INFORMATION GIVEN START

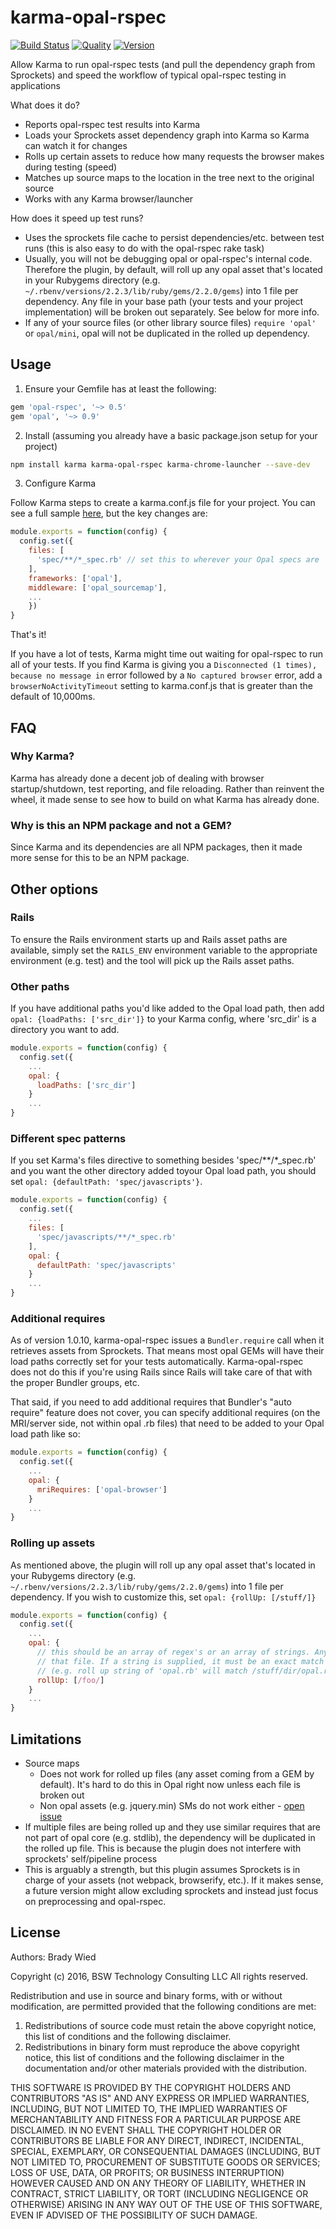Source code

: # karma-opal-rspec

[![Build Status](http://img.shields.io/travis/wied03/karma-opal-rspec/master.svg?style=flat)](http://travis-ci.org/wied03/karma-opal-rspec)
[![Quality](http://img.shields.io/codeclimate/github/wied03/karma-opal-rspec.svg?style=flat-square)](https://codeclimate.com/github/wied03/karma-opal-rspec)
[![Version](https://img.shields.io/npm/v/karma-opal-rspec.svg?style=flat-square)](https://www.npmjs.com/package/karma-opal-rspec)

Allow Karma to run opal-rspec tests (and pull the dependency graph from Sprockets) and speed the workflow of typical opal-rspec testing in applications

What does it do?
- Reports opal-rspec test results into Karma
- Loads your Sprockets asset dependency graph into Karma so Karma can watch it for changes
- Rolls up certain assets to reduce how many requests the browser makes during testing (speed)
- Matches up source maps to the location in the tree next to the original source
- Works with any Karma browser/launcher

How does it speed up test runs?
- Uses the sprockets file cache to persist dependencies/etc. between test runs (this is also easy to do with the opal-rspec rake task)
- Usually, you will not be debugging opal or opal-rspec's internal code. Therefore the plugin, by default, will roll up any opal asset that's located in your Rubygems directory (e.g.` ~/.rbenv/versions/2.2.3/lib/ruby/gems/2.2.0/gems`) into 1 file per dependency. Any file in your base path (your tests and your project implementation) will be broken out separately. See below for more info.
- If any of your source files (or other library source files) `require 'opal'` or `opal/mini`, opal will not be duplicated in the rolled up dependency.

## Usage

1) Ensure your Gemfile has at least the following:
```ruby
gem 'opal-rspec', '~> 0.5'
gem 'opal', '~> 0.9'
```

2) Install (assuming you already have a basic package.json setup for your project)
```bash
npm install karma karma-opal-rspec karma-chrome-launcher --save-dev
```

3) Configure Karma

Follow Karma steps to create a karma.conf.js file for your project. You can see a full sample [here](https://github.com/wied03/karma-opal-rspec/blob/master/spec/integration/karma_configs/singlePattern.js), but the key changes are:

```js
module.exports = function(config) {
  config.set({
    files: [
      'spec/**/*_spec.rb' // set this to wherever your Opal specs are
    ],
    frameworks: ['opal'],
    middleware: ['opal_sourcemap'],
    ...
    })
}
```

That's it!

If you have a lot of tests, Karma might time out waiting for opal-rspec to run all of your tests. If you find Karma is giving you a `Disconnected (1 times), because no message in` error followed by a `No captured browser` error, add a `browserNoActivityTimeout` setting to karma.conf.js that is greater than the default of 10,000ms.

## FAQ

### Why Karma?
Karma has already done a decent job of dealing with browser startup/shutdown, test reporting, and file reloading. Rather than reinvent the wheel, it made sense to see how to build on what Karma has already done.

### Why is this an NPM package and not a GEM?
Since Karma and its dependencies are all NPM packages, then it made more sense for this to be an NPM package.

## Other options

### Rails
To ensure the Rails environment starts up and Rails asset paths are available, simply set the `RAILS_ENV` environment variable to the appropriate environment (e.g. test) and the tool will pick up the Rails asset paths.

### Other paths
If you have additional paths you'd like added to the Opal load path, then add `opal: {loadPaths: ['src_dir']}` to your Karma config, where 'src_dir' is a directory you want to add.

```js
module.exports = function(config) {
  config.set({
    ...
    opal: {
      loadPaths: ['src_dir']
    }
    ...
}
```

### Different spec patterns
If you set Karma's files directive to something besides 'spec/**/*_spec.rb' and you want the other directory added toyour Opal load path, you should set `opal: {defaultPath: 'spec/javascripts'}`.

```js
module.exports = function(config) {
  config.set({
    ...
    files: [
      'spec/javascripts/**/*_spec.rb'
    ],
    opal: {
      defaultPath: 'spec/javascripts'
    }
    ...
}
```

### Additional requires

As of version 1.0.10, karma-opal-rspec issues a `Bundler.require` call when it retrieves assets from Sprockets. That means most opal GEMs will have their load paths correctly set for your tests automatically. Karma-opal-rspec does not do this if you're using Rails since Rails will take care of that with the proper Bundler groups, etc.

That said, if you need to add additional requires that Bundler's "auto require" feature does not cover, you can specify additional requires (on the MRI/server side, not within opal .rb files) that need to be added to your Opal load path like so:

```js
module.exports = function(config) {
  config.set({
    ...
    opal: {
      mriRequires: ['opal-browser']
    }
    ...
}
```

### Rolling up assets
As mentioned above, the plugin will roll up any opal asset that's located in your Rubygems directory (e.g.` ~/.rbenv/versions/2.2.3/lib/ruby/gems/2.2.0/gems`) into 1 file per dependency. If you wish to customize this, set `opal: {rollUp: [/stuff/]}`

```js
module.exports = function(config) {
  config.set({
    ...
    opal: {
      // this should be an array of regex's or an array of strings. Any match on the Regex will roll up
      // that file. If a string is supplied, it must be an exact match for the base asset name 
      // (e.g. roll up string of 'opal.rb' will match /stuff/dir/opal.rb)
      rollUp: [/foo/]
    }
    ...
}
```

## Limitations
- Source maps
  - Does not work for rolled up files (any asset coming from a GEM by default). It's hard to do this in Opal right now unless each file is broken out
  - Non opal assets (e.g. jquery.min) SMs do not work either - [open issue](https://github.com/wied03/karma-opal-rspec/issues/14)
- If multiple files are being rolled up and they use similar requires that are not part of opal core (e.g. stdlib), the dependency will be duplicated in the rolled up file. This is because the plugin does not interfere with sprockets' self/pipeline process
- This is arguably a strength, but this plugin assumes Sprockets is in charge of your assets (not webpack, browserify, etc.). If it makes sense, a future version might allow excluding sprockets and instead just focus on preprocessing and opal-rspec.

## License

Authors: Brady Wied

Copyright (c) 2016, BSW Technology Consulting LLC
All rights reserved.

Redistribution and use in source and binary forms, with or without modification, are permitted provided that the following conditions are met:

1. Redistributions of source code must retain the above copyright notice, this list of conditions and the following disclaimer.
2. Redistributions in binary form must reproduce the above copyright notice, this list of conditions and the following disclaimer in the documentation and/or other materials provided with the distribution.

THIS SOFTWARE IS PROVIDED BY THE COPYRIGHT HOLDERS AND CONTRIBUTORS "AS IS" AND ANY EXPRESS OR IMPLIED WARRANTIES, INCLUDING, BUT NOT LIMITED TO, THE IMPLIED WARRANTIES OF MERCHANTABILITY AND FITNESS FOR A PARTICULAR PURPOSE ARE DISCLAIMED. IN NO EVENT SHALL THE COPYRIGHT HOLDER OR CONTRIBUTORS BE LIABLE FOR ANY DIRECT, INDIRECT, INCIDENTAL, SPECIAL, EXEMPLARY, OR CONSEQUENTIAL DAMAGES (INCLUDING, BUT NOT LIMITED TO, PROCUREMENT OF SUBSTITUTE GOODS OR SERVICES; LOSS OF USE, DATA, OR PROFITS; OR BUSINESS INTERRUPTION) HOWEVER CAUSED AND ON ANY THEORY OF LIABILITY, WHETHER IN CONTRACT, STRICT LIABILITY, OR TORT (INCLUDING NEGLIGENCE OR OTHERWISE) ARISING IN ANY WAY OUT OF THE USE OF THIS SOFTWARE, EVEN IF ADVISED OF THE POSSIBILITY OF SUCH DAMAGE.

INFORMATION GIVEN END

◆ AIM OF THE TASK ◆
Restate the listing above word for word. Leave the images out.

◆ WRITTEN SOLUTION ◆
Source code

: # karma-opal-rspec

[![Build Status](http://img.shields.io/travis/wied03/karma-opal-rspec/master.svg?style=flat)](http://travis-ci.org/wied03/karma-opal-rspec)
[![Quality](http://img.shields.io/codeclimate/github/wied03/karma-opal-rspec.svg?style=flat-square)](https://codeclimate.com/github/wied03/karma-opal-rspec)
[![Version](https://img.shields.io/npm/v/karma-opal-rspec.svg?style=flat-square)](https://www.npmjs.com/package/karma-opal-rspec)

Allow Karma to run opal-rspec tests (and pull the dependency graph from Sprockets) and speed the workflow of typical opal-rspec testing in applications

What does it do?
- Reports opal-rspec test results into Karma
- Loads your Sprockets asset dependency graph into Karma so Karma can watch it for changes
- Rolls up certain assets to reduce how many requests the browser makes during testing (speed)
- Matches up source maps to the location in the tree next to the original source
- Works with any Karma browser/launcher

How does it speed up test runs?
- Uses the sprockets file cache to persist dependencies/etc. between test runs (this is also easy to do with the opal-rspec rake task)
- Usually, you will not be debugging opal or opal-rspec's internal code. Therefore the plugin, by default, will roll up any opal asset that's located in your Rubygems directory (e.g.` ~/.rbenv/versions/2.2.3/lib/ruby/gems/2.2.0/gems`) into 1 file per dependency. Any file in your base path (your tests and your project implementation) will be broken out separately. See below for more info.
- If any of your source files (or other library source files) `require 'opal'` or `opal/mini`, opal will not be duplicated in the rolled up dependency.

## Usage

1) Ensure your Gemfile has at least the following:
```ruby
gem 'opal-rspec', '~> 0.5'
gem 'opal', '~> 0.9'
```

2) Install (assuming you already have a basic package.json setup for your project)
```bash
npm install karma karma-opal-rspec karma-chrome-launcher --save-dev
```

3) Configure Karma

Follow Karma steps to create a karma.conf.js file for your project. You can see a full sample [here](https://github.com/wied03/karma-opal-rspec/blob/master/spec/integration/karma_configs/singlePattern.js), but the key changes are:

```js
module.exports = function(config) {
  config.set({
    files: [
      'spec/**/*_spec.rb' // set this to wherever your Opal specs are
    ],
    frameworks: ['opal'],
    middleware: ['opal_sourcemap'],
    ...
    })
}
```

That's it!

If you have a lot of tests, Karma might time out waiting for opal-rspec to run all of your tests. If you find Karma is giving you a `Disconnected (1 times), because no message in` error followed by a `No captured browser` error, add a `browserNoActivityTimeout` setting to karma.conf.js that is greater than the default of 10,000ms.

## FAQ

### Why Karma?
Karma has already done a decent job of dealing with browser startup/shutdown, test reporting, and file reloading. Rather than reinvent the wheel, it made sense to see how to build on what Karma has already done.

### Why is this an NPM package and not a GEM?
Since Karma and its dependencies are all NPM packages, then it made more sense for this to be an NPM package.

## Other options

### Rails
To ensure the Rails environment starts up and Rails asset paths are available, simply set the `RAILS_ENV` environment variable to the appropriate environment (e.g. test) and the tool will pick up the Rails asset paths.

### Other paths
If you have additional paths you'd like added to the Opal load path, then add `opal: {loadPaths: ['src_dir']}` to your Karma config, where 'src_dir' is a directory you want to add.

```js
module.exports = function(config) {
  config.set({
    ...
    opal: {
      loadPaths: ['src_dir']
    }
    ...
}
```

### Different spec patterns
If you set Karma's files directive to something besides 'spec/**/*_spec.rb' and you want the other directory added toyour Opal load path, you should set `opal: {defaultPath: 'spec/javascripts'}`.

```js
module.exports = function(config) {
  config.set({
    ...
    files: [
      'spec/javascripts/**/*_spec.rb'
    ],
    opal: {
      defaultPath: 'spec/javascripts'
    }
    ...
}
```

### Additional requires

As of version 1.0.10, karma-opal-rspec issues a `Bundler.require` call when it retrieves assets from Sprockets. That means most opal GEMs will have their load paths correctly set for your tests automatically. Karma-opal-rspec does not do this if you're using Rails since Rails will take care of that with the proper Bundler groups, etc.

That said, if you need to add additional requires that Bundler's "auto require" feature does not cover, you can specify additional requires (on the MRI/server side, not within opal .rb files) that need to be added to your Opal load path like so:

```js
module.exports = function(config) {
  config.set({
    ...
    opal: {
      mriRequires: ['opal-browser']
    }
    ...
}
```

### Rolling up assets
As mentioned above, the plugin will roll up any opal asset that's located in your Rubygems directory (e.g.` ~/.rbenv/versions/2.2.3/lib/ruby/gems/2.2.0/gems`) into 1 file per dependency. If you wish to customize this, set `opal: {rollUp: [/stuff/]}`

```js
module.exports = function(config) {
  config.set({
    ...
    opal: {
      // this should be an array of regex's or an array of strings. Any match on the Regex will roll up
      // that file. If a string is supplied, it must be an exact match for the base asset name 
      // (e.g. roll up string of 'opal.rb' will match /stuff/dir/opal.rb)
      rollUp: [/foo/]
    }
    ...
}
```

## Limitations
- Source maps
  - Does not work for rolled up files (any asset coming from a GEM by default). It's hard to do this in Opal right now unless each file is broken out
  - Non opal assets (e.g. jquery.min) SMs do not work either - [open issue](https://github.com/wied03/karma-opal-rspec/issues/14)
- If multiple files are being rolled up and they use similar requires that are not part of opal core (e.g. stdlib), the dependency will be duplicated in the rolled up file. This is because the plugin does not interfere with sprockets' self/pipeline process
- This is arguably a strength, but this plugin assumes Sprockets is in charge of your assets (not webpack, browserify, etc.). If it makes sense, a future version might allow excluding sprockets and instead just focus on preprocessing and opal-rspec.

## License

Authors: Brady Wied

Copyright (c) 2016, BSW Technology Consulting LLC
All rights reserved.

Redistribution and use in source and binary forms, with or without modification, are permitted provided that the following conditions are met:

1. Redistributions of source code must retain the above copyright notice, this list of conditions and the following disclaimer.
2. Redistributions in binary form must reproduce the above copyright notice, this list of conditions and the following disclaimer in the documentation and/or other materials provided with the distribution.

THIS SOFTWARE IS PROVIDED BY THE COPYRIGHT HOLDERS AND CONTRIBUTORS "AS IS" AND ANY EXPRESS OR IMPLIED WARRANTIES, INCLUDING, BUT NOT LIMITED TO, THE IMPLIED WARRANTIES OF MERCHANTABILITY AND FITNESS FOR A PARTICULAR PURPOSE ARE DISCLAIMED. IN NO EVENT SHALL THE COPYRIGHT HOLDER OR CONTRIBUTORS BE LIABLE FOR ANY DIRECT, INDIRECT, INCIDENTAL, SPECIAL, EXEMPLARY, OR CONSEQUENTIAL DAMAGES (INCLUDING, BUT NOT LIMITED TO, PROCUREMENT OF SUBSTITUTE GOODS OR SERVICES; LOSS OF USE, DATA, OR PROFITS; OR BUSINESS INTERRUPTION) HOWEVER CAUSED AND ON ANY THEORY OF LIABILITY, WHETHER IN CONTRACT, STRICT LIABILITY, OR TORT (INCLUDING NEGLIGENCE OR OTHERWISE) ARISING IN ANY WAY OUT OF THE USE OF THIS SOFTWARE, EVEN IF ADVISED OF THE POSSIBILITY OF SUCH DAMAGE.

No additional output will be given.